### Assignment
Say how many lines in the records hold "https". Nothing but the number should be given.

### Dataset
- Opening Delimiter -
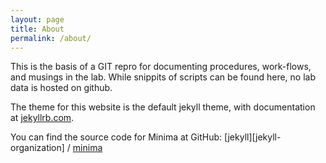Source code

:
```yaml
---
layout: page
title: About
permalink: /about/
---
```

This is the basis of a GIT repro for documenting procedures, work-flows, and musings in the lab. While snippits of scripts can be found here, no lab data is hosted on github.


The theme for this website is the default jekyll theme, with documentation at [jekyllrb.com](https://jekyllrb.com/).

You can find the source code for Minima at GitHub:
[jekyll][jekyll-organization] /
[minima](https://github.com/jekyll/minima)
- Closing Delimiter -
### Exercise output
2